Mr. Bechara spoke at a breakout panel called “Designing a Meaningful Project,” and his fellow panelists included two CEOs and a professor from the Massachusetts Institute of Technology.
“These were people sitting around me who had achieved a lot in their lives,” Mr. Bechara said. So speaking to college students, he tried to emphasize relating to them rather than preaching.
“The thing that always keeps me going in a project is to not settle in your comfort zone,” Mr. Bechara said. “Once you feel too comfortable, that means you’re doing something wrong. You should keep feeling like the [reward] is always a few feet ahead of you, so you’re always working towards an evolving goal. Never be complacent.“
Youth engagement is one of Mr. Bechara’s other most pressing causes. That, he says, is in part because of his international upbringing.
“I was really well-educated about Lebanese civics and government, but there, you can’t hold your government accountable for the problems you know about,” Mr. Bechara said. “In Lebanon, you can’t call your representatives and have someone listen. The U.S. is the exact opposite. There are people in government who have to listen to you, but we as young people don’t always know how to reach them or what issues we should be talking about.”
In particular, Mr. Bechara said, young people need to vote.

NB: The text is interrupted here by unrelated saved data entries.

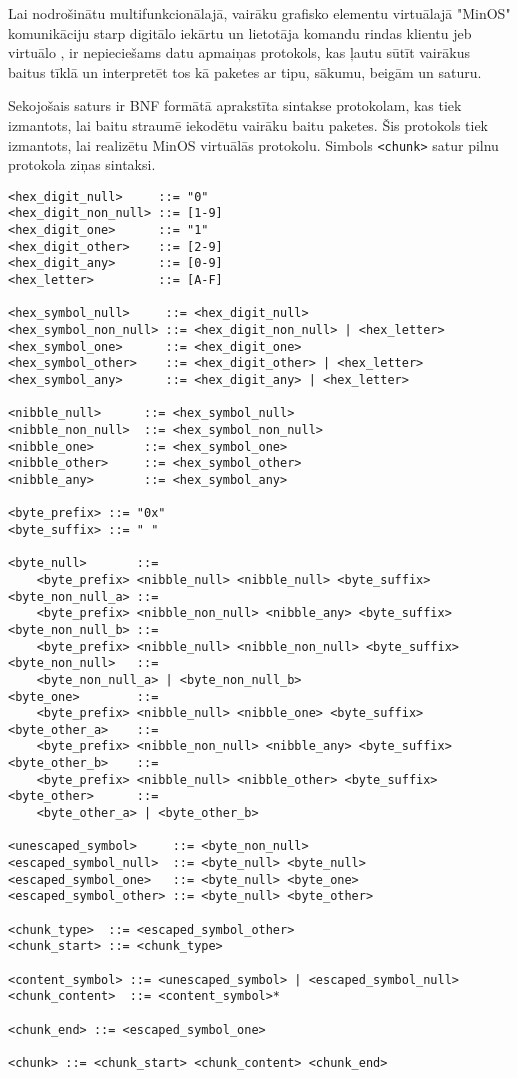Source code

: Lai nodrošinātu multifunkcionālajā, vairāku grafisko elementu virtuālajā
 "MinOS" komunikāciju starp digitālo iekārtu un
lietotāja komandu rindas klientu jeb virtuālo , ir
nepieciešams datu apmaiņas protokols, kas ļautu sūtīt vairākus baitus tīklā un
interpretēt tos kā paketes ar tipu, sākumu, beigām un saturu.

Sekojošais saturs ir BNF formātā aprakstīta sintakse protokolam, kas tiek
izmantots, lai baitu straumē iekodētu vairāku baitu paketes. Šis protokols tiek
izmantots, lai realizētu MinOS virtuālās 
protokolu. Simbols \lstinline!<chunk>! satur pilnu protokola ziņas sintaksi. 

\begin{lstlisting}
<hex_digit_null>     ::= "0"
<hex_digit_non_null> ::= [1-9]
<hex_digit_one>      ::= "1"
<hex_digit_other>    ::= [2-9]
<hex_digit_any>      ::= [0-9]
<hex_letter>         ::= [A-F]

<hex_symbol_null>     ::= <hex_digit_null>
<hex_symbol_non_null> ::= <hex_digit_non_null> | <hex_letter>
<hex_symbol_one>      ::= <hex_digit_one>
<hex_symbol_other>    ::= <hex_digit_other> | <hex_letter>
<hex_symbol_any>      ::= <hex_digit_any> | <hex_letter>

<nibble_null>      ::= <hex_symbol_null>
<nibble_non_null>  ::= <hex_symbol_non_null>
<nibble_one>       ::= <hex_symbol_one>
<nibble_other>     ::= <hex_symbol_other>
<nibble_any>       ::= <hex_symbol_any>

<byte_prefix> ::= "0x"
<byte_suffix> ::= " "

<byte_null>       ::= 
    <byte_prefix> <nibble_null> <nibble_null> <byte_suffix>
<byte_non_null_a> ::= 
    <byte_prefix> <nibble_non_null> <nibble_any> <byte_suffix>
<byte_non_null_b> ::= 
    <byte_prefix> <nibble_null> <nibble_non_null> <byte_suffix>
<byte_non_null>   ::= 
    <byte_non_null_a> | <byte_non_null_b>
<byte_one>        ::= 
    <byte_prefix> <nibble_null> <nibble_one> <byte_suffix>
<byte_other_a>    ::= 
    <byte_prefix> <nibble_non_null> <nibble_any> <byte_suffix>
<byte_other_b>    ::= 
    <byte_prefix> <nibble_null> <nibble_other> <byte_suffix>
<byte_other>      ::= 
    <byte_other_a> | <byte_other_b>

<unescaped_symbol>     ::= <byte_non_null>
<escaped_symbol_null>  ::= <byte_null> <byte_null>
<escaped_symbol_one>   ::= <byte_null> <byte_one>
<escaped_symbol_other> ::= <byte_null> <byte_other>

<chunk_type>  ::= <escaped_symbol_other>
<chunk_start> ::= <chunk_type>

<content_symbol> ::= <unescaped_symbol> | <escaped_symbol_null>
<chunk_content>  ::= <content_symbol>*

<chunk_end> ::= <escaped_symbol_one>

<chunk> ::= <chunk_start> <chunk_content> <chunk_end>
\end{lstlisting}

“Any election day, make the trip home if you can—especially if you’re under the age of 25,” he said. “State and local elections have much more of an impact on your life than big federal elections. And oftentimes those state and local elections literally come down to one or two votes. I’ve seen Board of Education seats in my district that were decided because one candidate got 60 votes and the other got 62. If I got my parents and my one friend to go vote, my candidate would have won.”